_What is required_
Reproduce the opening lines of the listing below exactly, stopping after the line that contains "넣어줄 것이므로 비워둘것**" and leaving out any pictures.
(Supplied information)
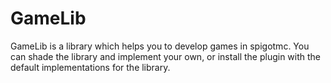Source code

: # GameLib

GameLib is a library which helps you to develop games in 
spigotmc. You can shade the library and implement your own, 
or install the plugin with the default implementations for 
the library.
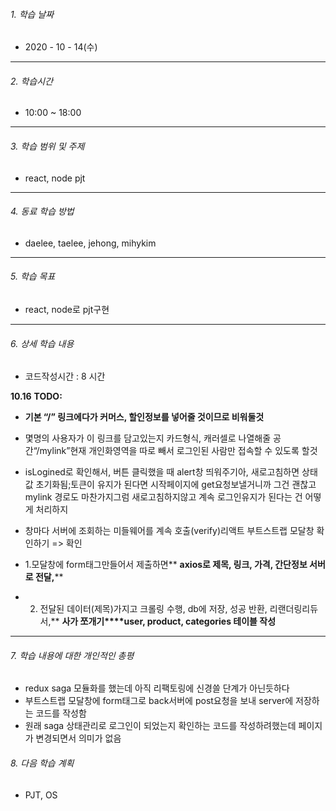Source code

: 

###### 1. 학습 날짜

- 2020 - 10 - 14(수)

---

###### 2. 학습시간

- 10:00 ~ 18:00

---

###### 3. 학습 범위 및 주제

- react, node pjt

---

###### 4. 동료 학습 방법 

- daelee, taelee, jehong, mihykim

---

###### 5. 학습 목표 

- react, node로 pjt구현

---

###### 6. 상세 학습 내용

- 코드작성시간 : 8 시간

**10.16**
**TODO:** 

- **기본 “/” 링크에다가 커머스, 할인정보를 넣어줄 것이므로 비워둘것**

- 몇명의 사용자가 이 링크를 담고있는지 카드형식, 캐러셀로 나열해줄 공간“/mylink”현재 개인화영역을 따로 빼서 로그인된 사람만 접속할 수 있도록 할것
- isLogined로 확인해서, 버튼 클릭했을 때 alert창 띄워주기아, 새로고침하면 상태값 초기화됨;토큰이 유지가 된다면 시작페이지에 get요청보낼거니까 그건 괜찮고mylink 경로도 마찬가지그럼 새로고침하지않고 계속 로그인유지가 된다는 건 어떻게 처리하지
- 창마다 서버에 조회하는 미들웨어를 계속 호출(verify)리액트 부트스트랩 모달창 확인하기 => 확인
- 1.모달창에 form태그만들어서 제출하면** **axios로 제목, 링크, 가격, 간단정보 서버로 전달,****
- 2. 전달된 데이터(제목)가지고 크롤링 수행, db에 저장, 성공 반환, 리랜더링리듀서,** **사가 쪼개기****user, product, categories 테이블 작성**

---

###### 7. 학습 내용에 대한 개인적인 총평

- redux saga 모듈화를 했는데 아직 리팩토링에 신경쓸 단계가 아닌듯하다
- 부트스트랩 모달창에 form태그로 back서버에 post요청을 보내 server에 저장하는 코드를 작성함
- 원래 saga 상태관리로 로그인이 되었는지 확인하는 코드를 작성하려했는데 페이지가 변경되면서 의미가 없음

###### 8. 다음 학습 계획

- PJT, OS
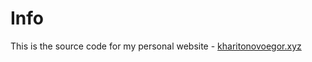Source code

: # Info

This is the source code for my personal website - [kharitonovoegor.xyz](https://kharitonovegor.xyz/)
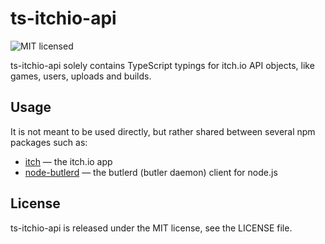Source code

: # ts-itchio-api

![MIT licensed](https://img.shields.io/badge/license-MIT-blue.svg)

ts-itchio-api solely contains TypeScript typings for itch.io API objects,
like games, users, uploads and builds.

## Usage

It is not meant to be used directly, but rather shared between several
npm packages such as:

  * [itch](https://github.com/itchio/itch) — the itch.io app
  * [node-butlerd](https://github.com/itchio/node-butlerd) — the butlerd (butler daemon) client for node.js

## License

ts-itchio-api is released under the MIT license, see the LICENSE file.

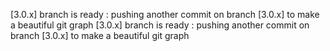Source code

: [3.0.x] branch is ready : pushing another commit on branch [3.0.x] to make a beautiful git graph
[3.0.x] branch is ready : pushing another commit on branch [3.0.x] to make a beautiful git graph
(End Supplied information)
_Solution to this problem_
Source code

: # GameLib

GameLib is a library which helps you to develop games in 
spigotmc. You can shade the library and implement your own, 
or install the plugin with the default implementations for 
the library.
Source code

: 

###### 1. 학습 날짜

- 2020 - 10 - 14(수)

---

###### 2. 학습시간

- 10:00 ~ 18:00

---

###### 3. 학습 범위 및 주제

- react, node pjt

---

###### 4. 동료 학습 방법 

- daelee, taelee, jehong, mihykim

---

###### 5. 학습 목표 

- react, node로 pjt구현

---

###### 6. 상세 학습 내용

- 코드작성시간 : 8 시간

**10.16**
**TODO:** 

- **기본 “/” 링크에다가 커머스, 할인정보를 넣어줄 것이므로 비워둘것**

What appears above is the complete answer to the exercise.